Oddly, I picked up two French novels right at the same time. One in book form, the other on CD. One a best-seller in France and many other countries and the other by Patrick Modiano, who won the Nobel Prize for literature in 2014.
Both left me with a profound feeling of quelle le fuc? And made me long for the works of Dumas, Voltaire, Sartre and Camus, among other French novelists who knew how to tell a story and make you care.
Let’s start with “Paris Nocturne,” a 2003 Modiano novel just out in English translation—probably because he won the Nobel last year—by Phoebe Weston-Evans. I picked it up because, yeah, it was short. I’m willing to invest the time into a 148-page novel by an author I have never heard of before, even if he is a Nobel Prize winner. I’m that devil-may-care.
Plus, I liked the cover.
The novel is compelling, though I had no idea what was going on. I think—actually, I hope—that’s the point of the novel.
“Nocturne” opens when the unnamed protagonist, a young man of about 18, receives minor injuries after being hit by a car. What follows is creepy and leads him to believe there are nefarious things going on. He is taken to what sounds like a makeshift hospital where he and the woman who hit him are sedated. When he wakes, she is gone (but he remembers her name) and he must sign a document taking full responsibility for the accident, after which he is given a big wad of cash and dumped onto the streets.
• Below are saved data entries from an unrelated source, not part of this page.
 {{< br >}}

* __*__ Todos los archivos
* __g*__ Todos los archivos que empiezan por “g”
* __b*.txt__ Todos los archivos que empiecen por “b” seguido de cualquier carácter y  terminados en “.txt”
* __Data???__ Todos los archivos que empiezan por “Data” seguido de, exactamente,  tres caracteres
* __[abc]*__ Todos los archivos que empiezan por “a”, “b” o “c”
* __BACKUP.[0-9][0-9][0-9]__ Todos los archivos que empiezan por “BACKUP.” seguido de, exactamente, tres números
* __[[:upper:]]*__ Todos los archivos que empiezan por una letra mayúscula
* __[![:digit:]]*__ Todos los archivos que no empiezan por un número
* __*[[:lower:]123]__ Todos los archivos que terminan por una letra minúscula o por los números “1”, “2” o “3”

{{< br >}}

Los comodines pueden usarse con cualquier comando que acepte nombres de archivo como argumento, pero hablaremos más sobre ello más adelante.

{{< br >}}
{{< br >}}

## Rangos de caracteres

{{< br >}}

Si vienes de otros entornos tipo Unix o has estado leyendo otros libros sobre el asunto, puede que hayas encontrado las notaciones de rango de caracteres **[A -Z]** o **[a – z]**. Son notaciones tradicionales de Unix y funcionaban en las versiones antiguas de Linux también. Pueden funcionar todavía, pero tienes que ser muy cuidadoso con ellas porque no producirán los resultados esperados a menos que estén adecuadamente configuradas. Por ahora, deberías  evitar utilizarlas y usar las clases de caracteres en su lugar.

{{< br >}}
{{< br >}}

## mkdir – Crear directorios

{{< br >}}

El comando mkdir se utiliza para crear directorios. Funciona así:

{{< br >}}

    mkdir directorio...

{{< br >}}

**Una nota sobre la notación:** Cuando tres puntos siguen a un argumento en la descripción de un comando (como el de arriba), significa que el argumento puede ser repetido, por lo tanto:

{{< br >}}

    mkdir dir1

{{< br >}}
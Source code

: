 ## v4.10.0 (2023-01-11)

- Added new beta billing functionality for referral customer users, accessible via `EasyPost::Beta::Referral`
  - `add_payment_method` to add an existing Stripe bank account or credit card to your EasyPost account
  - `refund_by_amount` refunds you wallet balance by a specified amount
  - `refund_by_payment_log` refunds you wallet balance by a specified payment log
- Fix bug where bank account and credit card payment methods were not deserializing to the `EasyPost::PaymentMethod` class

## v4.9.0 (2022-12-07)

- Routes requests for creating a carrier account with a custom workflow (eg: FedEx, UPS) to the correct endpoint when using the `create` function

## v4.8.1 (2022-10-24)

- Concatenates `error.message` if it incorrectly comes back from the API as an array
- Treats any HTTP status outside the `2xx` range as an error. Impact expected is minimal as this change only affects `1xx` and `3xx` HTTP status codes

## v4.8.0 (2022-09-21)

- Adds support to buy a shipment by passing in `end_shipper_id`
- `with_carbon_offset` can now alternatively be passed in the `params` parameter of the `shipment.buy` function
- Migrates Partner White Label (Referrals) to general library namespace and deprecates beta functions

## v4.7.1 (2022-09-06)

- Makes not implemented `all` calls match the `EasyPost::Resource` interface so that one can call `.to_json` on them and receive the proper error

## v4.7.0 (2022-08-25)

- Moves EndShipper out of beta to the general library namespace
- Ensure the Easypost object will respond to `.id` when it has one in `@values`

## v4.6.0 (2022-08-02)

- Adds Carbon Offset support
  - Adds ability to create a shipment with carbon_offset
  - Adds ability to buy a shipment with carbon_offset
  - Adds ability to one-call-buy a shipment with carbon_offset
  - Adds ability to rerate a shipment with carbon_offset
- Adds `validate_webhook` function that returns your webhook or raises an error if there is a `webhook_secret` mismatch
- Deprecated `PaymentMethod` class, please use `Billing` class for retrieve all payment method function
Our protagonist then begins searching for the woman to see whether she can clear up a few things, like, say what the hell just happened? Along the way he wonders whether the incident is wrapped up somehow in his father’s possibly shady past and a dog he had as a child and some new-age guru who holds meetings for his followers in coffee shops and seems to be regularly abused.
Modiano plays with time (sometimes the narrator is much older and at other times a boy) and memory (it’s often unclear whether the narrator is remembering or presenting a theory about what is happening to him). Or maybe it’s this: “I don’t know where I’d read,” the narrator says at one point, “that at certain hours of the night, you can slip into a parallel world: an empty apartment where the light wasn’t switched off, even a small dead-end street. It’s where you find objects lost long ago: A lucky charm, a letter, an umbrella, a key, and cats, dogs and horses that were lost over the course of your life.” Really? People lose horses? In France?
Still, the book is compelling enough to have kept me reading and, though the end wasn’t what I was expecting, it worked. Still, it’s a good thing it was short.
We now turn to “The Elegance of the Hedgehog” by Muriel Barbery. This novel, written in 2006, was a huge bestseller in France, has been translated into dozens of languages and been adapted into a film.
It sounds charming: Renee, an unattractive, self-taught philosopher who is a concierge at a high-end apartment building in Paris, hides her intelligence so as not to disrupt the stereotype people in her position have as dumpy, rude and too dumb to have a better job. Living in the building is 12-year-old Paloma. She, too, is of above average intelligence and she, too, hides it. Paloma is so disappointed with the world and the stupidity of others (especially adults) she intends to kill herself on her 13th birthday, unless, of course, she finds some true beauty somewhere.
These two characters are obviously destined to be friends, but they studiously avoid each other, because to have a friendship would reveal their carefully constructed facades. Their world is upended when a beautiful Asian man moves into the apartment building and sees these two geniuses for what they are.
Why’d I choose this? Cute title and, because it’s about 10 years old, I’d seen it on the library shelf for a while. I didn’t hate it, but it was not at all what I had expected.
First off, this book made me feel stupid. It started with the synopsis on the back: I had to look “autodidact.” (It sounds dirtier than it is.) Barbery, a philosophy professor, fills the book with ruminations by Renee on philosophy and with Paloma’s sneering at society and her messed up family. Both get old real quickly: Renee’s musings are confusing and Paloma’s are the rantings of an over-privileged brat. I felt little connection with any of the characters in this book and spent much of the time rolling my eyes at them.
And again, the ending. I could have seen it coming had I cared. But I just didn’t. The French have a word for it: ennui.